▶ _Task_: Set down the data that follows, exactly and completely.

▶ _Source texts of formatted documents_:
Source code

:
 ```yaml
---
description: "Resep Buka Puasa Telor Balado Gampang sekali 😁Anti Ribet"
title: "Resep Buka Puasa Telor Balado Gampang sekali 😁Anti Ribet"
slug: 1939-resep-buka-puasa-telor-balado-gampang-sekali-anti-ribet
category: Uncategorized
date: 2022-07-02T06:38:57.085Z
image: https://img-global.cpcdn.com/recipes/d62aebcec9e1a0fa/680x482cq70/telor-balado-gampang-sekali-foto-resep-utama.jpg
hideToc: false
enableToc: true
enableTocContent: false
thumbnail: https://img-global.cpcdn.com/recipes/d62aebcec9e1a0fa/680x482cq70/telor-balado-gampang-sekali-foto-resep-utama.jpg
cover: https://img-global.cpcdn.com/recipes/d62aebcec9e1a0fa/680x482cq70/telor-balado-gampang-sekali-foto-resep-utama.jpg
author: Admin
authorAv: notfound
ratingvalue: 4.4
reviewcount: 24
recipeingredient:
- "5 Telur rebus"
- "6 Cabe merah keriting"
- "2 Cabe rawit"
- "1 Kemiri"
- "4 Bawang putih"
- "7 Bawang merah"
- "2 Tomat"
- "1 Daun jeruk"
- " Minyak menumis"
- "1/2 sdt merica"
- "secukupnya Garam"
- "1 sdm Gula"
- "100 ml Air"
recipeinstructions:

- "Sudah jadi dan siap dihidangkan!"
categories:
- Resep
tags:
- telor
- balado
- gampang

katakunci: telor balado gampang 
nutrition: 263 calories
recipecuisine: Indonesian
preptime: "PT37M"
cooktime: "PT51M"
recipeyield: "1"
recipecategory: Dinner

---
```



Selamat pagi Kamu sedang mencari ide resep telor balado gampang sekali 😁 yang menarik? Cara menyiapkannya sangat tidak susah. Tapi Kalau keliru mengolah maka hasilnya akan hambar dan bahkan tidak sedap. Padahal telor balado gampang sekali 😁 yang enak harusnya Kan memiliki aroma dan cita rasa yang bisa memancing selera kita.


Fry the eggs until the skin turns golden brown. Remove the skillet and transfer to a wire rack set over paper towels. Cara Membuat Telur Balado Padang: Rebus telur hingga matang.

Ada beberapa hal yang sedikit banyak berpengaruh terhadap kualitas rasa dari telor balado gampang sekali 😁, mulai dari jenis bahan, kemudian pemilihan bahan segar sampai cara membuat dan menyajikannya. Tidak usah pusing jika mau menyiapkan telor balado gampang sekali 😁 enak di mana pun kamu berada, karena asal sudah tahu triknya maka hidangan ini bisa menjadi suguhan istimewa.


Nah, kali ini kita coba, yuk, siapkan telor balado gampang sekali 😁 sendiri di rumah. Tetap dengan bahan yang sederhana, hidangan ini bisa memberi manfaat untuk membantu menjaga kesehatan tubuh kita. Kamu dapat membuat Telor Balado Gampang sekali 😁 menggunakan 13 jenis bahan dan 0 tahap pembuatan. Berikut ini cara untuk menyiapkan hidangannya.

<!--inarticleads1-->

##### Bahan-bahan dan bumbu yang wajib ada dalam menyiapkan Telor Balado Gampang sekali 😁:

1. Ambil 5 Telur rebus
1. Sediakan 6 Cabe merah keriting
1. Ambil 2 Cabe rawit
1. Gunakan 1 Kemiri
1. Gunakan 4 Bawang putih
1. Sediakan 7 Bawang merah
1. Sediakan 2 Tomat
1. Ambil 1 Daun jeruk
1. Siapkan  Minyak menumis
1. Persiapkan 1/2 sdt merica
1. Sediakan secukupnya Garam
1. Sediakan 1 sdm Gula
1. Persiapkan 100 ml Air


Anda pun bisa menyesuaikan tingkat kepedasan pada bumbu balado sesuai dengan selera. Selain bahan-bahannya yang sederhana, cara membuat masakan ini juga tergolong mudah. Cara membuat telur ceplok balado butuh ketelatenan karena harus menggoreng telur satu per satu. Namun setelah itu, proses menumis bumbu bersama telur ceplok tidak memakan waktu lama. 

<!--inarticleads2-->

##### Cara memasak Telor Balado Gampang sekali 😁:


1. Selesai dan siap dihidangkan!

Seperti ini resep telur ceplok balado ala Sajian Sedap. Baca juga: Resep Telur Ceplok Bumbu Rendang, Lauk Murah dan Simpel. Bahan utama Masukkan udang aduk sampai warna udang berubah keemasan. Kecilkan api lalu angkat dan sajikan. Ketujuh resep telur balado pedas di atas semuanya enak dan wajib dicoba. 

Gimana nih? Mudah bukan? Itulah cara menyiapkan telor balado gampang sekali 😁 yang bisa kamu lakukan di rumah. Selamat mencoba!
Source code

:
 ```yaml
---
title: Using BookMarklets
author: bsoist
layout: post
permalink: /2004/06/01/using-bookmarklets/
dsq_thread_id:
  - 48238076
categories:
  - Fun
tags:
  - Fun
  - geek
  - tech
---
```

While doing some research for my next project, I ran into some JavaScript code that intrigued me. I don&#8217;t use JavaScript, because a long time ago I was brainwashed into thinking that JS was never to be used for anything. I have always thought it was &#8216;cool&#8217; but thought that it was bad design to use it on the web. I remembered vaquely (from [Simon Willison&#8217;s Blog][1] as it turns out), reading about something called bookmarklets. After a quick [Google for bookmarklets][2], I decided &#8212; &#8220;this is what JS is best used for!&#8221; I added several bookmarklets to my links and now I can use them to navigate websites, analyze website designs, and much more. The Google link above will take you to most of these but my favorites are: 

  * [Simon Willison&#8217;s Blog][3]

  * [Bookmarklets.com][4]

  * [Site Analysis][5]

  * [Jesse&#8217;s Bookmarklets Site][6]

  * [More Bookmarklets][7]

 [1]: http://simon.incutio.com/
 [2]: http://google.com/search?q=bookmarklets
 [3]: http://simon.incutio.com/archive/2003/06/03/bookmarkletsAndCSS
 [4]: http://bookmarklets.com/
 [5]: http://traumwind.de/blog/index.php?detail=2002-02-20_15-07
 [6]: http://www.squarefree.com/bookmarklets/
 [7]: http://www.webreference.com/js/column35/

▶ _Answer to this task_:
Source code

:
 ```yaml
---
description: "Resep Buka Puasa Telor Balado Gampang sekali 😁Anti Ribet"
title: "Resep Buka Puasa Telor Balado Gampang sekali 😁Anti Ribet"
slug: 1939-resep-buka-puasa-telor-balado-gampang-sekali-anti-ribet
category: Uncategorized
date: 2022-07-02T06:38:57.085Z
image: https://img-global.cpcdn.com/recipes/d62aebcec9e1a0fa/680x482cq70/telor-balado-gampang-sekali-foto-resep-utama.jpg
hideToc: false
enableToc: true
enableTocContent: false
thumbnail: https://img-global.cpcdn.com/recipes/d62aebcec9e1a0fa/680x482cq70/telor-balado-gampang-sekali-foto-resep-utama.jpg
cover: https://img-global.cpcdn.com/recipes/d62aebcec9e1a0fa/680x482cq70/telor-balado-gampang-sekali-foto-resep-utama.jpg
author: Admin
authorAv: notfound
ratingvalue: 4.4
reviewcount: 24
recipeingredient:
- "5 Telur rebus"
- "6 Cabe merah keriting"
- "2 Cabe rawit"
- "1 Kemiri"
- "4 Bawang putih"
- "7 Bawang merah"
- "2 Tomat"
- "1 Daun jeruk"
- " Minyak menumis"
- "1/2 sdt merica"
- "secukupnya Garam"
- "1 sdm Gula"
- "100 ml Air"
recipeinstructions:

- "Sudah jadi dan siap dihidangkan!"
categories:
- Resep
tags:
- telor
- balado
- gampang

katakunci: telor balado gampang 
nutrition: 263 calories
recipecuisine: Indonesian
preptime: "PT37M"
cooktime: "PT51M"
recipeyield: "1"
recipecategory: Dinner

---
```



Selamat pagi Kamu sedang mencari ide resep telor balado gampang sekali 😁 yang menarik? Cara menyiapkannya sangat tidak susah. Tapi Kalau keliru mengolah maka hasilnya akan hambar dan bahkan tidak sedap. Padahal telor balado gampang sekali 😁 yang enak harusnya Kan memiliki aroma dan cita rasa yang bisa memancing selera kita.


Fry the eggs until the skin turns golden brown. Remove the skillet and transfer to a wire rack set over paper towels. Cara Membuat Telur Balado Padang: Rebus telur hingga matang.

Ada beberapa hal yang sedikit banyak berpengaruh terhadap kualitas rasa dari telor balado gampang sekali 😁, mulai dari jenis bahan, kemudian pemilihan bahan segar sampai cara membuat dan menyajikannya. Tidak usah pusing jika mau menyiapkan telor balado gampang sekali 😁 enak di mana pun kamu berada, karena asal sudah tahu triknya maka hidangan ini bisa menjadi suguhan istimewa.


Nah, kali ini kita coba, yuk, siapkan telor balado gampang sekali 😁 sendiri di rumah. Tetap dengan bahan yang sederhana, hidangan ini bisa memberi manfaat untuk membantu menjaga kesehatan tubuh kita. Kamu dapat membuat Telor Balado Gampang sekali 😁 menggunakan 13 jenis bahan dan 0 tahap pembuatan. Berikut ini cara untuk menyiapkan hidangannya.

<!--inarticleads1-->

##### Bahan-bahan dan bumbu yang wajib ada dalam menyiapkan Telor Balado Gampang sekali 😁:

1. Ambil 5 Telur rebus
1. Sediakan 6 Cabe merah keriting
1. Ambil 2 Cabe rawit
1. Gunakan 1 Kemiri
1. Gunakan 4 Bawang putih
1. Sediakan 7 Bawang merah
1. Sediakan 2 Tomat
1. Ambil 1 Daun jeruk
1. Siapkan  Minyak menumis
1. Persiapkan 1/2 sdt merica
1. Sediakan secukupnya Garam
1. Sediakan 1 sdm Gula
1. Persiapkan 100 ml Air


Anda pun bisa menyesuaikan tingkat kepedasan pada bumbu balado sesuai dengan selera. Selain bahan-bahannya yang sederhana, cara membuat masakan ini juga tergolong mudah. Cara membuat telur ceplok balado butuh ketelatenan karena harus menggoreng telur satu per satu. Namun setelah itu, proses menumis bumbu bersama telur ceplok tidak memakan waktu lama. 

<!--inarticleads2-->

##### Cara memasak Telor Balado Gampang sekali 😁:


1. Selesai dan siap dihidangkan!

Seperti ini resep telur ceplok balado ala Sajian Sedap. Baca juga: Resep Telur Ceplok Bumbu Rendang, Lauk Murah dan Simpel. Bahan utama Masukkan udang aduk sampai warna udang berubah keemasan. Kecilkan api lalu angkat dan sajikan. Ketujuh resep telur balado pedas di atas semuanya enak dan wajib dicoba. 

Gimana nih? Mudah bukan? Itulah cara menyiapkan telor balado gampang sekali 😁 yang bisa kamu lakukan di rumah. Selamat mencoba!
Source code

:
 ```yaml
---
title: Using BookMarklets
author: bsoist
layout: post
permalink: /2004/06/01/using-bookmarklets/
dsq_thread_id:
  - 48238076
categories:
  - Fun
tags:
  - Fun
  - geek
  - tech
---
```

While doing some research for my next project, I ran into some JavaScript code that intrigued me. I don&#8217;t use JavaScript, because a long time ago I was brainwashed into thinking that JS was never to be used for anything. I have always thought it was &#8216;cool&#8217; but thought that it was bad design to use it on the web. I remembered vaquely (from [Simon Willison&#8217;s Blog][1] as it turns out), reading about something called bookmarklets. After a quick [Google for bookmarklets][2], I decided &#8212; &#8220;this is what JS is best used for!&#8221; I added several bookmarklets to my links and now I can use them to navigate websites, analyze website designs, and much more. The Google link above will take you to most of these but my favorites are: 

  * [Simon Willison&#8217;s Blog][3]

  * [Bookmarklets.com][4]

  * [Site Analysis][5]

  * [Jesse&#8217;s Bookmarklets Site][6]

  * [More Bookmarklets][7]

 [1]: http://simon.incutio.com/
 [2]: http://google.com/search?q=bookmarklets
 [3]: http://simon.incutio.com/archive/2003/06/03/bookmarkletsAndCSS
 [4]: http://bookmarklets.com/
 [5]: http://traumwind.de/blog/index.php?detail=2002-02-20_15-07
 [6]: http://www.squarefree.com/bookmarklets/
 [7]: http://www.webreference.com/js/column35/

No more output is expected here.